“A brave man like you… You’ll find a woman easily,” Saburo said, clapping me on the back.
“Let’s toast,” Natsuo prompted, raising his glass. “To Major CEO Jake Middleton and his future wife.”
A round of cheers filled the air, and I sipped my champagne quietly, wishing I could drink something a little stronger. The happier and unrulier the crowd got, the quieter and more reflective I became. At this point, no one noticed my mood because everyone was having too good a time to give me any attention. I was grateful for that; I just wanted to be left alone.
I kept drinking as the conversation of the group became white noise in the background of my memories. I probably should have stayed away from alcohol; I could never control my thoughts when I drank. I remembered things I’d long since forgotten. I remembered things I had worked years to forget.
I remembered the morning I’d received the phone call. I had been sitting in our tiny matchbox apartment with Noah on my lap. He had been gurgling away, happy to crawl around on the large pillowy blanket that I had spread across the living room floor. When the call came in, I left Noah on the floor and rushed to answer it. I had been expecting a call from Daphne last night, but it had never come.
I hadn’t been concerned. The connections were not always good in Afghanistan, especially if she was in a particularly hostile location. I knew she would call when she had a good line. I was just anxious to talk to her because of the last time. We’d had a small fight, and Daphne had hung up on me. It had been almost six days, and I had started to calm down enough to want to apologize for what I had said to her.
I had answered the call, anticipating Daphne’s voice, but what I heard was the deep, gravelly voice of a man.
“Hello?”
“Is this Major Jake Middleton?”
“It is,” I said, glancing at Noah, who was still crawling around on the floor. “Who is this?”
“I’m Doctor Steven Edwards,” he replied. “I’m serving in the same unit as your wife.”
I felt my knees go weak. “What happened?”I asked the question. But I wasn’t even really listening to his reply. All I heard were a few words that shook me to my very core. It was all I really needed to hear anyway.
“Major Middleton?”
“What?”
“Can you hear me?” the doctor asked. “I said there was too much shrapnel…internal bleeding…broken ribs…”

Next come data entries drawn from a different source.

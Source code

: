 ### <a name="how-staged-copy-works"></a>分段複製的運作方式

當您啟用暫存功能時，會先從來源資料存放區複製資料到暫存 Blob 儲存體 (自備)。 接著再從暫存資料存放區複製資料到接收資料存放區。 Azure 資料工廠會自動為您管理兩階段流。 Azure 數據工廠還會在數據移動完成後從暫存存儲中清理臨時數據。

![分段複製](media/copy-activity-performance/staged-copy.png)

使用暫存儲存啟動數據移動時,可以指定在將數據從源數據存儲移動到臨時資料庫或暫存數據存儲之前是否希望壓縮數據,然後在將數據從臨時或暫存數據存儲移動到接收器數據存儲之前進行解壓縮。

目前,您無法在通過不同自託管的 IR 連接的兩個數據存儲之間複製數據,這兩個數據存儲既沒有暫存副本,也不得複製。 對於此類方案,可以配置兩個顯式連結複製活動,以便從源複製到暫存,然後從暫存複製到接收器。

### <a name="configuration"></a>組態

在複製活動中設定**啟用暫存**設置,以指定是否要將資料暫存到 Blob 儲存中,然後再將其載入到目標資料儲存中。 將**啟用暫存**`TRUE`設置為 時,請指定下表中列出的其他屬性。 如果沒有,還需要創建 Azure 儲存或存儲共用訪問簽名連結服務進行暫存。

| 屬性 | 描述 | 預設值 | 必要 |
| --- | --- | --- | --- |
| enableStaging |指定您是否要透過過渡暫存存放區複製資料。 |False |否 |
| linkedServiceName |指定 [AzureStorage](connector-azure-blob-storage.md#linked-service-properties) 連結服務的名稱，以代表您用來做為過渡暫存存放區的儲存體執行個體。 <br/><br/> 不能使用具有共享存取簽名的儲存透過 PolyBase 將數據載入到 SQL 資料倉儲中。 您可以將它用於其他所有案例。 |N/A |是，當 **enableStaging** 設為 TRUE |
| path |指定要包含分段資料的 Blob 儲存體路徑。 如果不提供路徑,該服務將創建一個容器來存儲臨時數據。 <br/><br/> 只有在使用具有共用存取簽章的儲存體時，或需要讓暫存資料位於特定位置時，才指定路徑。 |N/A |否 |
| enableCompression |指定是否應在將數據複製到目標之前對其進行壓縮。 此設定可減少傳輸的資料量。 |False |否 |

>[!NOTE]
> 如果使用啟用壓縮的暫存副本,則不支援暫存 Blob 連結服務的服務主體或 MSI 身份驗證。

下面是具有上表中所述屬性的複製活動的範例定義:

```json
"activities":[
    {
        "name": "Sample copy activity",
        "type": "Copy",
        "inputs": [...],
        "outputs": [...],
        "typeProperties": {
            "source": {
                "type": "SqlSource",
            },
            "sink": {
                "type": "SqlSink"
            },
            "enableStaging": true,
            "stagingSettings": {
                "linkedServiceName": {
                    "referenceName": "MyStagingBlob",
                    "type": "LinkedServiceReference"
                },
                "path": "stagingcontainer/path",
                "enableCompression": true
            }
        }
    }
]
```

“I’m sorry, Doctor,” I said, cutting him off. “I have to go.”
He was still talking when I hung up on him. I stood there for a long time, staring at my kitchen, trying to process what had just happened. Suddenly, I felt a tug on my right leg and looked down. Noah was at my feet. He had crawled right up to me and was looking at me proudly, with one hand wrapped firmly around my ankle.
“Hi, buddy.” My voice broke as I spoke, and I felt moisture prick at the back of my eyelids.
“Da-da,” Noah said, raising his arms to me so that I could pick him up.
Instinctively, I picked him up and started walking around the apartment mindlessly. The phone started ringing again when I was on my third circuit around the coffee table, but I ignored it.
“Da-da,” Noah said, as though he were trying to point my attention towards the ringing phone.
In the end, I unplugged the phone because the ringing made me feel like screaming. I kept walking until my legs hurt and Noah’s weight had become uncomfortable. But I didn’t want to stop walking because if I stopped, I would have to face it. And, I wasn’t ready to say it out loud. I wasn’t ready to make it real.
“Jake?”
I blinked, and Natsuo’s face focused in front of me. “Sorry,” I said. “I was somewhere else.”
“Too much alcohol?” he teased.
I forced a smile onto my face. “Please, I can drink you under the table,” I said. “It’s all part of my military training.”
“Ah-ha,” he said. “That sounds like a challenge to me.”
The table erupted in cheers and wolf whistles, and everyone started banging their hands on the table, demanding to see the challenge play out. I could feel the weight of my past threaten to drown me, and I knew I needed something hard enough to numb me against the pain of it.
I flagged down the waiter and ordered hard liquor for the table. “It is,” I said, looking at Natsuo suggestively.
He laughed and clapped me hard on the back. “We shall see who wins, my friend.”